Community-Level Substrate Utilization by Different Environmental Samples by BIOLOG Phenotypic Microarray

The soil samples from Kargil District (KD), Compost (CM), and Cow dung (CD) were analyzed based on utilization of carbon, nitrogen, phosphorus and sulfur substrate using the BIOLOG phenotypic microarray PM MicroPlates (Biolog, Inc., Hayward, California, USA). Phenotype MicroPlates PM1-2, PM3B and PM4A measure the carbon, nitrogen and phosphorus/sulfur metabolism, respectively. The samples were suspended in sterile saline water (0.8% w/v) and incubated under shaking condition (100 rpm) for 3 h at room temperature for proper mixing. The mixture was allowed to settle and aliquots were diluted in 15 ml of inoculation fluid (IF-0; Biolog) to adjust the optical density at 420 nm of 0.2 which were then used as the inoculum for the Microplates (Weber et al., 2007). For PM3B and PM4A plates, 15 ml inoculation fluid was added to the mixture of sodium succinate and ferric citrate as carbon sources. The 100 X additive solutions were prepared by dissolving 5.402 g of sodium succinate and 0.49 mg ferric citrate in sterile saline water. A total of 150 μl from the 100 X solution were added to the 15 ml of IF-0 inoculating fluid before preparing the sample suspensions. Thereafter, 100 μl of sample suspension was inoculated into each PM well. All PM plates were used in triplicate for each sample and were incubated at 30°C. After 72 h of incubation, each well was inoculated with 100 μl of the Biolog redox dye mix. For color development, the plates were incubated at 37°C until violet color appeared. Absorbance readings were taken at 590 nm with a plate reader (Micro Plate. Reader) (Weber et al., 2007).
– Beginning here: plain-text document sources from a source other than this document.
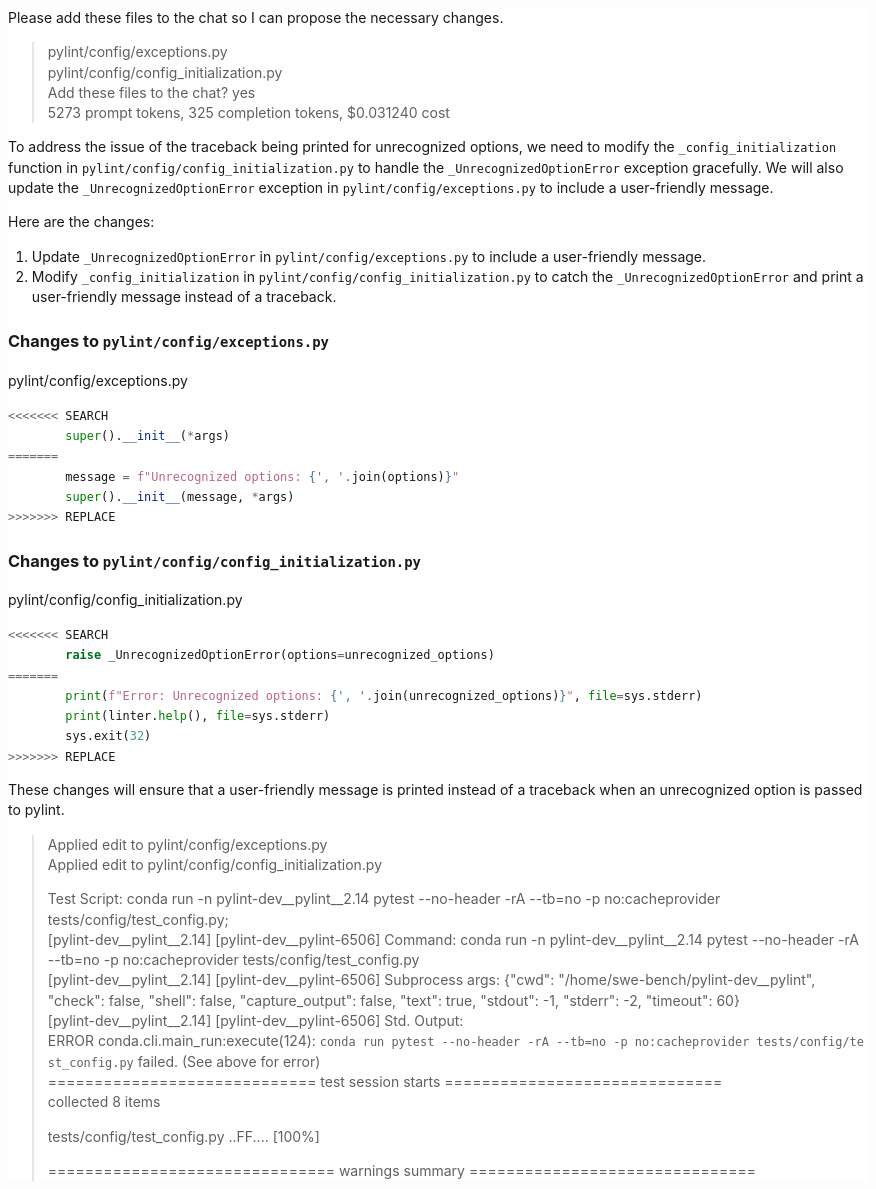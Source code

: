 Please add these files to the chat so I can propose the necessary changes.

> pylint/config/exceptions.py  
> pylint/config/config_initialization.py  
> Add these files to the chat? yes  
> 5273 prompt tokens, 325 completion tokens, $0.031240 cost  

To address the issue of the traceback being printed for unrecognized options, we need to modify the `_config_initialization` function in `pylint/config/config_initialization.py` to handle the `_UnrecognizedOptionError` exception gracefully. We will also update the `_UnrecognizedOptionError` exception in `pylint/config/exceptions.py` to include a user-friendly message.

Here are the changes:

1. Update `_UnrecognizedOptionError` in `pylint/config/exceptions.py` to include a user-friendly message.
2. Modify `_config_initialization` in `pylint/config/config_initialization.py` to catch the `_UnrecognizedOptionError` and print a user-friendly message instead of a traceback.

### Changes to `pylint/config/exceptions.py`

pylint/config/exceptions.py
```python
<<<<<<< SEARCH
        super().__init__(*args)
=======
        message = f"Unrecognized options: {', '.join(options)}"
        super().__init__(message, *args)
>>>>>>> REPLACE
```

### Changes to `pylint/config/config_initialization.py`

pylint/config/config_initialization.py
```python
<<<<<<< SEARCH
        raise _UnrecognizedOptionError(options=unrecognized_options)
=======
        print(f"Error: Unrecognized options: {', '.join(unrecognized_options)}", file=sys.stderr)
        print(linter.help(), file=sys.stderr)
        sys.exit(32)
>>>>>>> REPLACE
```

These changes will ensure that a user-friendly message is printed instead of a traceback when an unrecognized option is passed to pylint.

> Applied edit to pylint/config/exceptions.py  
> Applied edit to pylint/config/config_initialization.py  
>   
> Test Script: conda run -n pylint-dev__pylint__2.14 pytest --no-header -rA --tb=no -p no:cacheprovider tests/config/test_config.py;  
> [pylint-dev__pylint__2.14] [pylint-dev__pylint-6506] Command: conda run -n pylint-dev__pylint__2.14 pytest --no-header -rA --tb=no -p no:cacheprovider tests/config/test_config.py   
> [pylint-dev__pylint__2.14] [pylint-dev__pylint-6506] Subprocess args: {"cwd": "/home/swe-bench/pylint-dev__pylint", "check": false, "shell": false, "capture_output": false, "text": true, "stdout": -1, "stderr": -2, "timeout": 60}   
> [pylint-dev__pylint__2.14] [pylint-dev__pylint-6506] Std. Output:  
> ERROR conda.cli.main_run:execute(124): `conda run pytest --no-header -rA --tb=no -p no:cacheprovider tests/config/test_config.py` failed. (See above for error)  
> ============================= test session starts ==============================  
> collected 8 items  
>   
> tests/config/test_config.py ..FF....                                     [100%]  
>   
> =============================== warnings summary ===============================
Data Normalization and Analysis

The absorbance data were normalized to observe the average good color development (AWCD) as mentioned by (Garland, 1999) and further selected for analysis.
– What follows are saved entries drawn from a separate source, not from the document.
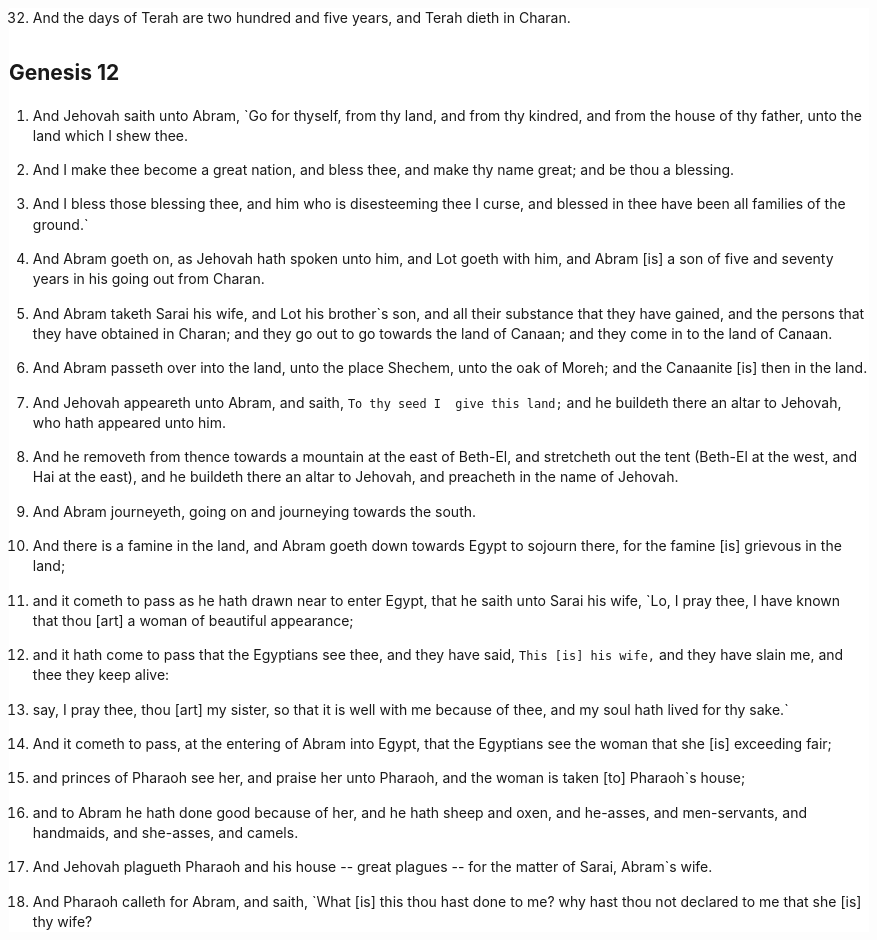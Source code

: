 32. And the days of Terah are two hundred and five years, and  Terah dieth in Charan.

## Genesis 12

1. And Jehovah saith unto Abram, `Go for thyself, from thy  land, and from thy kindred, and from the house of thy father,  unto the land which I shew thee.

2. And I make thee become a great nation, and bless thee, and  make thy name great; and be thou a blessing.

3. And I bless those blessing thee, and him who is  disesteeming thee I curse, and blessed in thee have been all  families of the ground.`

4. And Abram goeth on, as Jehovah hath spoken unto him, and  Lot goeth with him, and Abram [is] a son of five and seventy  years in his going out from Charan.

5. And Abram taketh Sarai his wife, and Lot his brother`s son,  and all their substance that they have gained, and the persons  that they have obtained in Charan; and they go out to go  towards the land of Canaan; and they come in to the land of  Canaan.

6. And Abram passeth over into the land, unto the place  Shechem, unto the oak of Moreh; and the Canaanite [is] then in  the land.

7. And Jehovah appeareth unto Abram, and saith, `To thy seed I  give this land;` and he buildeth there an altar to Jehovah, who  hath appeared unto him.

8. And he removeth from thence towards a mountain at the east  of Beth-El, and stretcheth out the tent (Beth-El at the west,  and Hai at the east), and he buildeth there an altar to  Jehovah, and preacheth in the name of Jehovah.

9. And Abram journeyeth, going on and journeying towards the  south.

10. And there is a famine in the land, and Abram goeth down  towards Egypt to sojourn there, for the famine [is] grievous in  the land;

11. and it cometh to pass as he hath drawn near to enter  Egypt, that he saith unto Sarai his wife, `Lo, I pray thee, I  have known that thou [art] a woman of beautiful appearance;

12. and it hath come to pass that the Egyptians see thee, and  they have said, `This [is] his wife,` and they have slain me,  and thee they keep alive:

13. say, I pray thee, thou [art] my sister, so that it is well  with me because of thee, and my soul hath lived for thy sake.`

14. And it cometh to pass, at the entering of Abram into  Egypt, that the Egyptians see the woman that she [is] exceeding  fair;

15. and princes of Pharaoh see her, and praise her unto  Pharaoh, and the woman is taken [to] Pharaoh`s house;

16. and to Abram he hath done good because of her, and he hath  sheep and oxen, and he-asses, and men-servants, and handmaids,  and she-asses, and camels.

17. And Jehovah plagueth Pharaoh and his house -- great  plagues -- for the matter of Sarai, Abram`s wife.

18. And Pharaoh calleth for Abram, and saith, `What [is] this  thou hast done to me? why hast thou not declared to me that she  [is] thy wife?
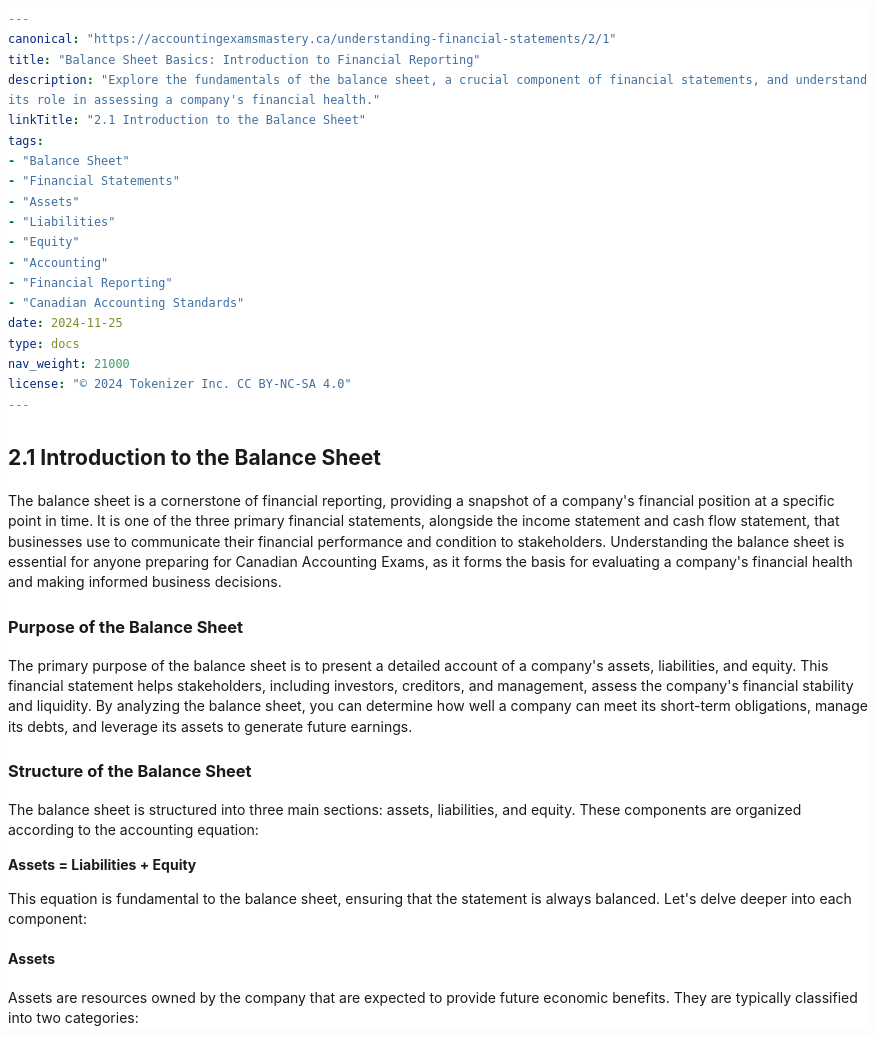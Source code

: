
 ```yaml
---
canonical: "https://accountingexamsmastery.ca/understanding-financial-statements/2/1"
title: "Balance Sheet Basics: Introduction to Financial Reporting"
description: "Explore the fundamentals of the balance sheet, a crucial component of financial statements, and understand its role in assessing a company's financial health."
linkTitle: "2.1 Introduction to the Balance Sheet"
tags:
- "Balance Sheet"
- "Financial Statements"
- "Assets"
- "Liabilities"
- "Equity"
- "Accounting"
- "Financial Reporting"
- "Canadian Accounting Standards"
date: 2024-11-25
type: docs
nav_weight: 21000
license: "© 2024 Tokenizer Inc. CC BY-NC-SA 4.0"
---
```


## 2.1 Introduction to the Balance Sheet

The balance sheet is a cornerstone of financial reporting, providing a snapshot of a company's financial position at a specific point in time. It is one of the three primary financial statements, alongside the income statement and cash flow statement, that businesses use to communicate their financial performance and condition to stakeholders. Understanding the balance sheet is essential for anyone preparing for Canadian Accounting Exams, as it forms the basis for evaluating a company's financial health and making informed business decisions.

### **Purpose of the Balance Sheet**

The primary purpose of the balance sheet is to present a detailed account of a company's assets, liabilities, and equity. This financial statement helps stakeholders, including investors, creditors, and management, assess the company's financial stability and liquidity. By analyzing the balance sheet, you can determine how well a company can meet its short-term obligations, manage its debts, and leverage its assets to generate future earnings.

### **Structure of the Balance Sheet**

The balance sheet is structured into three main sections: assets, liabilities, and equity. These components are organized according to the accounting equation:

**Assets = Liabilities + Equity**

This equation is fundamental to the balance sheet, ensuring that the statement is always balanced. Let's delve deeper into each component:

#### **Assets**

Assets are resources owned by the company that are expected to provide future economic benefits. They are typically classified into two categories:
The normalized absorbance for each well was calculated as:

AWCD=ΣODi/95

Where ODi is the absorbance value from each well, corrected subtracting the blank well (A1) values from each plate well and 95 is the number of total substrates.

Substrate richness (S) in selected sample was calculated as the number of wells with a corrected absorbance greater than 0.25 (Siragusa et al., 2009).

The Shannon index (H) or “diversity” was calculated to understand the common ecological metric and the microbial communities shift over space and time. The Shannon–Weaver index was calculated as follows:

H=Σpiln(pi)

Where pi is the ratio of the activity on each substrate (ODi) to the sum of activities on all substrates ΣODi.

The phenotypic expression level and t-test based significance was considered by using Multiple array viewer (MeV 4.9.0) software.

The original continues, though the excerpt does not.